Top of DATA FOR REVIEW

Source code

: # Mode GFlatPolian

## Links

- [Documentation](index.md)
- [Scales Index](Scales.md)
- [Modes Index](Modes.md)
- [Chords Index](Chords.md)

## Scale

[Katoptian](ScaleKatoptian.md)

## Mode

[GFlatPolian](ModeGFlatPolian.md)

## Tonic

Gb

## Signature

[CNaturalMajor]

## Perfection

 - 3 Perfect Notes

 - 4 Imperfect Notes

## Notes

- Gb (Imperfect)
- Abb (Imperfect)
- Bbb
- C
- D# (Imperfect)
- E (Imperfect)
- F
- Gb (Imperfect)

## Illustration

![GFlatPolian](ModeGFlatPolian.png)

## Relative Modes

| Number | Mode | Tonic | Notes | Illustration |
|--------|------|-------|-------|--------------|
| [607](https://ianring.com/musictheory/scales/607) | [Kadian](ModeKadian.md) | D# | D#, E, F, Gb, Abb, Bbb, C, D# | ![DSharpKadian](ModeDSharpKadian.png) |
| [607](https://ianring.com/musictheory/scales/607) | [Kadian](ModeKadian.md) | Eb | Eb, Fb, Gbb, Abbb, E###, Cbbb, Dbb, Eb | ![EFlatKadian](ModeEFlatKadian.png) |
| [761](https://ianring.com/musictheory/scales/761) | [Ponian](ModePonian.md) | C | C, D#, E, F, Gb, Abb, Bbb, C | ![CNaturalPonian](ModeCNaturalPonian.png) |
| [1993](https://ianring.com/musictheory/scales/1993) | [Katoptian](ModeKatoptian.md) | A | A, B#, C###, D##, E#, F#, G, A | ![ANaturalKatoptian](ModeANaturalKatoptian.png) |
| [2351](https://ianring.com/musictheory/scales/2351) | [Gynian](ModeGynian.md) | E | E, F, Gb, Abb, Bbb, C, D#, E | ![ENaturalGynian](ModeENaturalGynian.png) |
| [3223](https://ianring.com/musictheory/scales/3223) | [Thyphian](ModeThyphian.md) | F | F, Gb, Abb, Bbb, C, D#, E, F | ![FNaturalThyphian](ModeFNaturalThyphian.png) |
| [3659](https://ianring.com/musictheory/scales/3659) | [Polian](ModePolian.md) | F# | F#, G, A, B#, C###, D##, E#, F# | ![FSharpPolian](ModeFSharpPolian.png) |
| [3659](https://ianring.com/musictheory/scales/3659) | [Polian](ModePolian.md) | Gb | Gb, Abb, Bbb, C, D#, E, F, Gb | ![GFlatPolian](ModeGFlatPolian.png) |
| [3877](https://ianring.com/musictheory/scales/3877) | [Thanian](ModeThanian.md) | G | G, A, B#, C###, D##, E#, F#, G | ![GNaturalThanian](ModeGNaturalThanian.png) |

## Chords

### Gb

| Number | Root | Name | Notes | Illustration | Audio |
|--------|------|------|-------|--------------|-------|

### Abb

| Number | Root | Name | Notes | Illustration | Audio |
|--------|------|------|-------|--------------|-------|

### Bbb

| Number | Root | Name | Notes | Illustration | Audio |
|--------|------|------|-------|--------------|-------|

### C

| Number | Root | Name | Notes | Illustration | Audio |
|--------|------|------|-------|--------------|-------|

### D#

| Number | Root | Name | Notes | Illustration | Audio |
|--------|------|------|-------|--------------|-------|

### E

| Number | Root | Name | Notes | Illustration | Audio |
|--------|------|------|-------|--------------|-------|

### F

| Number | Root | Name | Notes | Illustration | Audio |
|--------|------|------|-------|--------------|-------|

Bottom of DATA FOR REVIEW

EXERCISE PROMPT. Scan the preceding records for lines with the word "GFlatPolian". Say how many there are and nothing else.

SOLUTION. 4